Não possuindo a língua com seguro conhecimento, tinha Alencar, entretanto, com
um fino sentimento dela, dons naturais de escritor que o distinguiram, desde
que apareceu, entre todos os seus contemporâneos, antes que Machado de Assis,
sob este aspecto ao menos, os excedesse a todos. Mas com essas qualidades
nativas, alguma afetação e certos amaneirados de estilo, aumentados na fase de Sênior. As críticas geralmente justas
feitas à sua linguagem não tiveram senão o efeito de lhe exacerbarem o orgulho
ou vaidade literária. Pôs-se a estudar a língua mais com o propósito de
encontrar nesse estudo antes justificativa do que emenda dos seus defeitos de
escritor, nos quais desarrazoadamente e com dano da sua literatura perseverou
do mesmo passo acoroçoando com o seu exemplo ilustre a funesta intrusão
individual em o natural desenvolvimento da língua. Há no estilo de Alencar,
colorido, sonoridade, mesmo música, eloquência, emoção comunicativa, mas há
também ênfase e mau gosto. Como escritor faltava-lhe, pode dizer-se
inteiramente, espírito, que parece apenas revelou nas discussões parlamentares,
onde aliás os seus ataques e réplicas são mais aceradas que espirituosas. Como
Herculano, segundo lhe reprochou Camilo Castelo Branco, Alencar era de uma
insulsez além do que se permite ao escritor público. Daí o malogro do seu
romance caricatural da Guerra dos
mascates, e a fraca vida das suas comédias. Foi-lhe acaso funesto o ter
começado por uma obra-prima, muito admirada e celebrada e lhe haver faltado o
bom espírito de se não embevecer do seu sucesso, aliás merecido.
Três anos antes do Guarani, com que José de Alencar restaurava
nas nossas letras a inspiração pseudonacionalista do indianismo periclitante,
aparecia o primeiro volume das Memórias
de um sargento de milícias, por "Um Brasileiro". O pseudônimo
está revendo a preocupação nacionalista que era ainda por muito a da literatura
do tempo e da qual Alencar se vinha justamente fazer o arauto convencido.
Também o era o das Memórias de um
sargento de milícias, mas depurado do preconceito indianista. Assentava
antes numa intuição mais justa do objeto da nossa ficção.

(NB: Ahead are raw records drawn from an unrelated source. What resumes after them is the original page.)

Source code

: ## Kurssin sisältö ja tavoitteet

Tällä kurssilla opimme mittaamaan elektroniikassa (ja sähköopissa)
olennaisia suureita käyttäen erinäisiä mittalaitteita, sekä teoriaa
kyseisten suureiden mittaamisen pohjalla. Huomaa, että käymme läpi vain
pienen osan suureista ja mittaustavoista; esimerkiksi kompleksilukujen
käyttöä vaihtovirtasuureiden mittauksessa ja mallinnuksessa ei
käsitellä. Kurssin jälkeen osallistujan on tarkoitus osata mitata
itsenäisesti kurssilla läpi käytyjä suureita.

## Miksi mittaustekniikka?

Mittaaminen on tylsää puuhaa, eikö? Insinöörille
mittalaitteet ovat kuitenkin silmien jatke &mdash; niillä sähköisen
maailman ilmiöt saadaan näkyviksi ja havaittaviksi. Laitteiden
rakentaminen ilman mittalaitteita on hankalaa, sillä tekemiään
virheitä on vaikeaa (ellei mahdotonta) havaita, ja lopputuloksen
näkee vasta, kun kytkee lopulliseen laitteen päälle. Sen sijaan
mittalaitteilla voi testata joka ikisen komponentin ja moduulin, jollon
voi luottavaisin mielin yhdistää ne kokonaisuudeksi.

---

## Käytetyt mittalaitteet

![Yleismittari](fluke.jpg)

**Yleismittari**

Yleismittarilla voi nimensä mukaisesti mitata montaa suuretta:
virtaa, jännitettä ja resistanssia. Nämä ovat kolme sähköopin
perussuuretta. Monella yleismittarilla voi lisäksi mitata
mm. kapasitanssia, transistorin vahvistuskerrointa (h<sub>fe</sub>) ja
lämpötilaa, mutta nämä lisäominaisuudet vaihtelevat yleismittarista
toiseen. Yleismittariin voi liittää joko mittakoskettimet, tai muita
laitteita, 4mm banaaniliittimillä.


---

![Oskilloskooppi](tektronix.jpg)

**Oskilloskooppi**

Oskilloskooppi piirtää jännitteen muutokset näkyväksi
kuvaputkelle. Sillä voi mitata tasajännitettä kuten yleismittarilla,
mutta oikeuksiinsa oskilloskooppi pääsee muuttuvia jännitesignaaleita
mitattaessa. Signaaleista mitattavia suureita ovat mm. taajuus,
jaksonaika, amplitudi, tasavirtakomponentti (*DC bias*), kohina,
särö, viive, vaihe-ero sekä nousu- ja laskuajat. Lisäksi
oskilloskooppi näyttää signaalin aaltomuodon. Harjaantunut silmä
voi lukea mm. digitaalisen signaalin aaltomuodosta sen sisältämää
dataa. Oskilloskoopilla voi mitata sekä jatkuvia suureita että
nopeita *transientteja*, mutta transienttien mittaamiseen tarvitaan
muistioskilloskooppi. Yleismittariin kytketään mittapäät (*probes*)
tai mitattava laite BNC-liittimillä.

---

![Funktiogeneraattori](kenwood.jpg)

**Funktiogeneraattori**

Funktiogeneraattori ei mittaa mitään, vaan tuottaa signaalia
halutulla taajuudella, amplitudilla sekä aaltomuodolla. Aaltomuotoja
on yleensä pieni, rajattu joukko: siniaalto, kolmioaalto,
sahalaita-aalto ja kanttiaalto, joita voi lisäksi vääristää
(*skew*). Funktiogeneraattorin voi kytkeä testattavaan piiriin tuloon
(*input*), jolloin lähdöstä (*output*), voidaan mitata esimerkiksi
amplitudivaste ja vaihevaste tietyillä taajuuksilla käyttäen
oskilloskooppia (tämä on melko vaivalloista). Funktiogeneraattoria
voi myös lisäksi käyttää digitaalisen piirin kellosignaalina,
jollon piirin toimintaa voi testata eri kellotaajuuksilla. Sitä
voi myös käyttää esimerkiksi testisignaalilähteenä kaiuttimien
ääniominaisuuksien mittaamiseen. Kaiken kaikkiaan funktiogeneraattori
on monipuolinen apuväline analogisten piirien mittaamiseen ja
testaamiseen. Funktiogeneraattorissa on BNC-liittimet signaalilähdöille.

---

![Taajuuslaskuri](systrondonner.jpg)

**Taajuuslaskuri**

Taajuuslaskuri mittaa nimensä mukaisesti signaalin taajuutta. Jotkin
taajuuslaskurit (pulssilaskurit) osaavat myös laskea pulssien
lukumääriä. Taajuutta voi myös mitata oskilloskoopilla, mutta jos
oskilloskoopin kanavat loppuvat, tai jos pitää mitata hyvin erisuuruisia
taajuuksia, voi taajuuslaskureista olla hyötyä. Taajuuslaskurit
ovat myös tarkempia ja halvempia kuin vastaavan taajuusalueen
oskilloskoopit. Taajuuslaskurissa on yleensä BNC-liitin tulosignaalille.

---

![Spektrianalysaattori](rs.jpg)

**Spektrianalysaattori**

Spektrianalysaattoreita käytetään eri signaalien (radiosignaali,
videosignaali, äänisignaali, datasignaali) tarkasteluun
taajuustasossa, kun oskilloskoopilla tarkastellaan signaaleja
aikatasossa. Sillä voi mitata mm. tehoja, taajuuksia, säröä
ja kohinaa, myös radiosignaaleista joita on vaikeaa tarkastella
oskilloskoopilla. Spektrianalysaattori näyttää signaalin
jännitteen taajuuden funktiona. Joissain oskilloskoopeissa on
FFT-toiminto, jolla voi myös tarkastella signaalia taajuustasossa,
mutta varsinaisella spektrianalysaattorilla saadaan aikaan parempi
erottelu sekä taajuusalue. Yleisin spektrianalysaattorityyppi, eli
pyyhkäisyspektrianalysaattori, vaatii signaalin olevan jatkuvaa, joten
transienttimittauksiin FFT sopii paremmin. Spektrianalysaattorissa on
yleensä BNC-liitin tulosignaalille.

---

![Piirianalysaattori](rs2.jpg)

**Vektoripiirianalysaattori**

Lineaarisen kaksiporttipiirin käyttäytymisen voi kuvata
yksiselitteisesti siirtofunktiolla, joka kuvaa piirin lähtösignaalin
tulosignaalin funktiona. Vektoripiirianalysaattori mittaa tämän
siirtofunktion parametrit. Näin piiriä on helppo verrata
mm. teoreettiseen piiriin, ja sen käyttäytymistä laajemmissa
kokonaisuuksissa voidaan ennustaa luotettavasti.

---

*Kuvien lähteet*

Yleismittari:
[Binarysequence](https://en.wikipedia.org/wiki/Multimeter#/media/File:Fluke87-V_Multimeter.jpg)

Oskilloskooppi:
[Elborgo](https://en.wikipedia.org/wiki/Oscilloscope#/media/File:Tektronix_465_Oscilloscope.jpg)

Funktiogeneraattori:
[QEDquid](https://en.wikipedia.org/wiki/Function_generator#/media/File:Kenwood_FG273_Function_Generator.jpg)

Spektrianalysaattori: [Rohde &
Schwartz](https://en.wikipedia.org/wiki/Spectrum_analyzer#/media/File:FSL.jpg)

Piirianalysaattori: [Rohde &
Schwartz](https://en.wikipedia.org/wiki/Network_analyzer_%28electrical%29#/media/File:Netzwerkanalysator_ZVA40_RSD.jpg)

Como Macedo quando escreveu a sua
Moreninha, o autor era um estudante
de medicina, jornalista, redator do Correio
Mercantil, então um dos mais literários do Rio de Janeiro, Manoel Antônio
de Almeida, nesta cidade nascido em 1830. Formado em 1857, no ano do Guarani, dos Tamoios e dos Timbiras, pouco
depois, em 1861, pereceu num naufrágio indo de viagem para Campos. Com ele,
pode dizer-se, naufragou a talvez mais promissora esperança do romance
brasileiro. Pouco falta, com efeito, às Memórias
de um sargento de milícias para serem a obra-prima do gênero na fase
romântica. É original como nenhum outro dos até então e ainda imediatamente
posteriores, aparecidos, pois foi concebido e executado sem imitação ou
influência de qualquer escola ou corrente literária que houvesse atuado a nossa
literatura, e antes pelo contrário a despeito delas, como uma obra espontânea e
pessoal. Em pleno
Romantismo , aqui sobre-excessivamente idealista, romanesco e
sentimental também em excesso, o romance do malogrado Manoel de Almeida é
perfeitamente realista, ainda naturalista, muito antes do advento, mesmo na
Europa, das doutrinas literárias que receberam estes nomes. Não pertence a
nenhuma escola ou tendência da ficção sua contemporânea, antes destoa por
completo do seu feitio geral. É uma obra inteiramente pessoal em relação no
meio literário de então. Antes de ninguém, pratica no romance brasileiro e pode
afirmar-se que a pratica com suficiente engenho, mais que a pintura ou notação
superficial, a observação a que já é lícito chamar de psicológica do indivíduo
e do meio, a descrição pontual, sem preocupações de embelezamento dos costumes
e tipos característicos, a representação realista das coisas, sem refugir, o
que haveria escandalizado a Macedo e Alencar, mesmo aos seus aspectos mais
prosaicos e até mais repugnantes, mas evitando sempre tanto as cruezas que
trinta anos depois haviam de macular o naturalismo indígena, no seu grosseiro
arremedo do francês, como os fingimentos e afeites com que presumiam aformosear
a nossa vida e a sua literatura os romancistas seus contemporâneos. A língua e
o estilo deste romance, menos trabalhados que o de Alencar e menos desleixados
que os de Teixeira e Sousa e Macedo, tem, se não maior correção (e a sua é
certamente maior que a destes últimos), mais fluência e espontaneidade e mais personalidade.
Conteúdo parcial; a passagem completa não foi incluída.